The stakes are high for former President Donald Trump and three of his adult children as Eric, Ivanka and Donald Trump Jr. are slated to take the stand in his civil fraud trial in New York this week.
One of the most anticipated testimonies of the week is that of Ivanka Trump, whom an appeals court ruled should be dropped as a defendant in the case earlier this year over concerns about the statute of limitations. Brothers Eric and Don Jr., while testifying as witnesses, are still defendants in the suit and, along with their father and other Trump Organization executives, were found liable of committing fraud in exaggerating property values on financial statements by Manhattan Supreme Court Justice Arthur Engoron late last month ahead of the trial's start.
Former Trump White House Deputy Press Secretary Sarah Matthews predicted that Ivanka Trump may seek to distance herself from her family's business dealings on the stand.
"They are a close-knit family and while they have their issues, I don't know that she is going to want to put them in a bad situation and, obviously, because then it will reflect back on her and will look poorly on her and her father," Matthews told MSNBC host Alex Witt on Sunday. "So I think that she is going to be careful with her words and try to protect her family. But, at the end of the day, something I knew very well from working with Jared [Kushner] and Ivanka in the White House was that they were always concerned with their own reputations first.

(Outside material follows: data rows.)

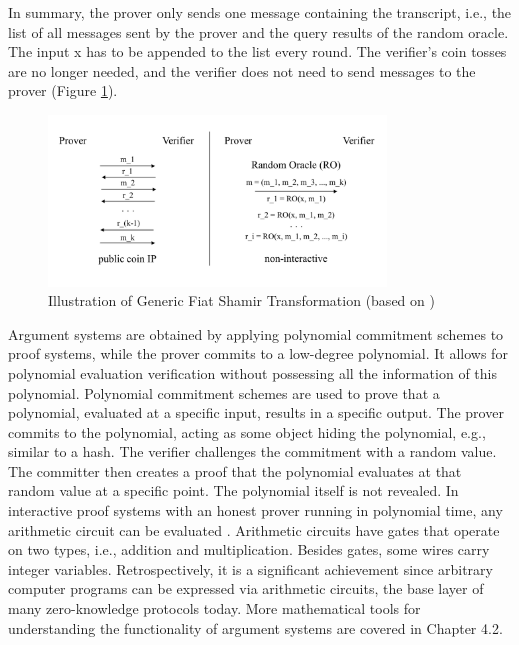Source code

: In summary, the prover only sends one message containing the transcript, i.e., the list of all messages sent by the prover and the query results of the random oracle. The input x has to be appended to the list every round. The verifier's coin tosses are no longer needed, and the verifier does not need to send messages to the prover (Figure \ref{fig:FST}).
\begin{figure}[hbt]
	\centering
		\includegraphics[width=0.8\textwidth]{Pictures/FST.png}
	\caption{Illustration of Generic Fiat Shamir Transformation (based on \citet{Thaler})}
	\label{fig:FST}
\end{figure}
Argument systems are obtained by applying polynomial commitment schemes to proof systems, while the prover commits to a low-degree polynomial. It allows for polynomial evaluation verification without possessing all the information of this polynomial. Polynomial commitment schemes are used to prove that a polynomial, evaluated at a specific input, results in a specific output. The prover commits to the polynomial, acting as some object hiding the polynomial, e.g., similar to a hash. The verifier challenges the commitment with a random value. The committer then creates a proof that the polynomial evaluates at that random value at a specific point. The polynomial itself is not revealed. In interactive proof systems with an honest prover running in polynomial time, any arithmetic circuit can be evaluated \citep{GKR10.1145/1374376.1374396}. Arithmetic circuits have gates that operate on two types, i.e., addition and multiplication. Besides gates, some wires carry integer variables. Retrospectively, it is a significant achievement since arbitrary computer programs can be expressed via arithmetic circuits, the base layer of many zero-knowledge protocols today. More mathematical tools for understanding the functionality of argument systems are covered in Chapter 4.2.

"We saw this in news stories all the time where, if Trump would enact a policy or tweet something vile out, then in the reporting it would always be, 'Oh, Jared and Ivanka disagreed though or they tried to push back,'" she added. "So, they were always trying to make themselves look good in the media and I think that she is going to be very concerned with how she is coming across with her testimony and be very guarded. So that's going probably be a bigger factor than trying to protect her family."

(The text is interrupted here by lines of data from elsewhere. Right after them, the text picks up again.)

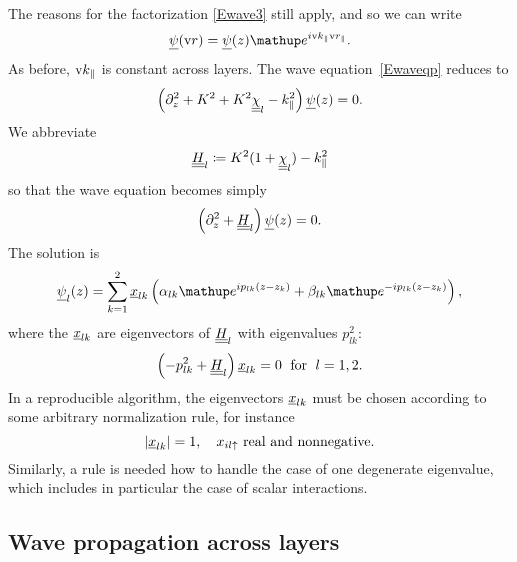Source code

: The reasons for the factorization \cref{Ewave3} still apply,
and so we can write
\begin{equation}\label{Ewave3p}
\u\psi(\r) = \u\psi(z) \e^{i \k_\parallel\r_\parallel}.
\end{equation}
As before, $\text{v}{k}_\parallel$ is constant across layers.
The wave equation~\cref{Ewaveqp} reduces to
\begin{equation}\label{Ewavezp}
\left(\partial_z^2 + K^2 + K^2\underline{\underline{\chi}}_l - k_\parallel^2 \right) \underline{\psi}(z) = 0.
\end{equation}
We abbreviate
\begin{equation}
  \underline{\underline{H}}_l \coloneqq  K^2(1+\underline{\underline{\chi}}_l)-k_\parallel^2
\end{equation}
so that the wave equation becomes simply
\begin{equation}\label{Ewaveqp2}
  \left(\partial_z^2 + \underline{\underline{H}}_l\right) \underline{\psi}(z) = 0.
\end{equation}
The solution is
\begin{equation}\label{Epsizp}
  \u\psi_l(z)
  = \sum_{k=1}^2 \u x_{l k}\left(\alpha_{l k}\e^{i p_{l k}(z-z_k)}
                            + \beta_{l k}\e^{-i p_{l k}(z-z_k)}\right),
\end{equation}
where the $\underline{x}_{l k}$ are eigenvectors of $\underline{\underline{H}}_l$
with eigenvalues $p_{l k}^2$:
\begin{equation}
  \left( -p_{l k}^2 + \underline{\underline{H}}_l \right) \underline{x}_{l k} = 0
   \;\text{ for }\;l=1,2.
\end{equation}
In a reproducible algorithm,
the eigenvectors $\underline{x}_{l k}$ must be chosen according to some arbitrary
normalization rule,
for instance
\begin{equation}
  |\underline{x}_{l k}|=1,\quad x_{il\uparrow} \text{ real and nonnegative}.
\end{equation}
Similarly,
a rule is needed how to handle the case of one degenerate eigenvalue,
which includes in particular the case of scalar interactions.


\subsection{Wave propagation across layers}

Former U.S. Attorney Joyce Vance warned that Trump's kids will have to decide "do they want to tell the truth or do they want to stay in daddy's good graces since the consequences of committing perjury are likely to be a prosecution."
"It's very clear that New York's attorney general means business," she said in an appearance on MSNBC.
Former federal prosecutor Glenn Kirschner warned that the Trump children's testimonies will carry a risk if they stray from the truth.
"You know, more than 50 years ago, the Supreme Court famously said that cross-examination is the greatest legal engine ever invented for the discovery of the truth," Kirschner told MSNBC. "And I think Don Jr., Eric, Ivanka, and eventually Donald Trump himself are going to learn that lesson the hard way."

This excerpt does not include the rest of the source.